Recorded data:
BEGIN

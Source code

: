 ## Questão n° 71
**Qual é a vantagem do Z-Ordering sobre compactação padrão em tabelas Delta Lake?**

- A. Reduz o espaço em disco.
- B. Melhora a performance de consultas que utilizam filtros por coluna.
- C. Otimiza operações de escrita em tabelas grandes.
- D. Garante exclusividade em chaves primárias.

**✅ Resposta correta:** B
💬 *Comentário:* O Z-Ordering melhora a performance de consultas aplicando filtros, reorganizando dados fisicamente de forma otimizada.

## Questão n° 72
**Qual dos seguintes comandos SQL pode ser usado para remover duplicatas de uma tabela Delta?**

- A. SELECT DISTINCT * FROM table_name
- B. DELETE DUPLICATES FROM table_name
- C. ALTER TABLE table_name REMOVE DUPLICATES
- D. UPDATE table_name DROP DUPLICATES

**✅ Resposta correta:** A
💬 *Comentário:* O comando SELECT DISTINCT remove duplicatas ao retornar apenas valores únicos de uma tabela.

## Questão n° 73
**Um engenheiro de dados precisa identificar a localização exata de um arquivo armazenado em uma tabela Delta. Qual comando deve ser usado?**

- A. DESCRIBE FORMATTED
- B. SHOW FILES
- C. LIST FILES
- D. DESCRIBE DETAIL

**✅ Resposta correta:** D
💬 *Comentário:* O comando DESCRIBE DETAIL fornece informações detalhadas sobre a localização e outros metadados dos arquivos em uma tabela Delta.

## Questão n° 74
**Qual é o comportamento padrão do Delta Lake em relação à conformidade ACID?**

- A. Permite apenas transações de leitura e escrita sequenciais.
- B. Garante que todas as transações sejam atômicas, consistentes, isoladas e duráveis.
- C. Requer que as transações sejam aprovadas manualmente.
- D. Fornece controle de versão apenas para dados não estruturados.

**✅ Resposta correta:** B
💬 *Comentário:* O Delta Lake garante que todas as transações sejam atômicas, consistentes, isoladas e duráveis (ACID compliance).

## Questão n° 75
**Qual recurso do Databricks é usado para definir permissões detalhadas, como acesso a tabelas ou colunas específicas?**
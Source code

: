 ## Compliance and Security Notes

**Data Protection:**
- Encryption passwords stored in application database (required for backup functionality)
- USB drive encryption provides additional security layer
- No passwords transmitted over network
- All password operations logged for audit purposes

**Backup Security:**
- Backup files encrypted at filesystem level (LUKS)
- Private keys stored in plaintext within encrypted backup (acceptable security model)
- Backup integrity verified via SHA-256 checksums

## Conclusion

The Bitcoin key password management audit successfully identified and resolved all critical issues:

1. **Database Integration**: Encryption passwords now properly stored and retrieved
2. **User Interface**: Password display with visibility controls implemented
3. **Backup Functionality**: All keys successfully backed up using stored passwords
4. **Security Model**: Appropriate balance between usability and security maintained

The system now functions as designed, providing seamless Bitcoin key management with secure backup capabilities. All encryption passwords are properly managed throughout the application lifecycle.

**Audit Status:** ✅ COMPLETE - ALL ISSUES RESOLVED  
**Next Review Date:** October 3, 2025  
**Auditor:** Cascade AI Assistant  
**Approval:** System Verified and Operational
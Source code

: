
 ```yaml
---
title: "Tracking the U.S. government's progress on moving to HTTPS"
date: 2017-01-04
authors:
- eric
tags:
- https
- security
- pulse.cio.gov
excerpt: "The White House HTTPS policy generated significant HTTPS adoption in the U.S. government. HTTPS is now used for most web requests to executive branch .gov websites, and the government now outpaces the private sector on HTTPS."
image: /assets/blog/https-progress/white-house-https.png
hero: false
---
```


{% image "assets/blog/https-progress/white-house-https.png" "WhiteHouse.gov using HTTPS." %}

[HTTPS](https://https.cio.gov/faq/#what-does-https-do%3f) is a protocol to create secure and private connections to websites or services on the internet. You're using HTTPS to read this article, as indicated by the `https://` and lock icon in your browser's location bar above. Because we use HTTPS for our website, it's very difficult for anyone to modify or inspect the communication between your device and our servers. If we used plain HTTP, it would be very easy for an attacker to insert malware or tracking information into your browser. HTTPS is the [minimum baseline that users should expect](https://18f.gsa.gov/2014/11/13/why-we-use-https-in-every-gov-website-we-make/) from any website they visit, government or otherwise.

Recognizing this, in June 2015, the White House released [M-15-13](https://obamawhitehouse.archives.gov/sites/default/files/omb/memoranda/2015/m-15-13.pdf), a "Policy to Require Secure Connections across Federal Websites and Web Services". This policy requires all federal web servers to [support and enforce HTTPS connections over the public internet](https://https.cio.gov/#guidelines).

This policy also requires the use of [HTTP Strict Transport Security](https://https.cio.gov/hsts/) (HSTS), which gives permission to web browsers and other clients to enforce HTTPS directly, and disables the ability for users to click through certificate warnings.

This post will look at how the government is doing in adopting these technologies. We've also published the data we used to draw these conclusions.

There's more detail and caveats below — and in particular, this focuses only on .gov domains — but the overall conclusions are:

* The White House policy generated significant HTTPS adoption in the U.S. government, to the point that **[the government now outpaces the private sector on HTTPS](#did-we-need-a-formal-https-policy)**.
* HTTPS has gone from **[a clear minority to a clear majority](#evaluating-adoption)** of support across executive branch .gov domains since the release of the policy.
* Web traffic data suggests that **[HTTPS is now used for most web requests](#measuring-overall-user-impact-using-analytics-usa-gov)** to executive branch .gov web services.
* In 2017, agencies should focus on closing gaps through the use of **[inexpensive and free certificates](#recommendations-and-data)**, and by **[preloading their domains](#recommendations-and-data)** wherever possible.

END

> [Directions]:
Your answer must be a copy of every line in the data above that holds the string "performance".

> [Solved exercise]:
- B. Melhora a performance de consultas que utilizam filtros por coluna.
💬 *Comentário:* O Z-Ordering melhora a performance de consultas aplicando filtros, reorganizando dados fisicamente de forma otimizada.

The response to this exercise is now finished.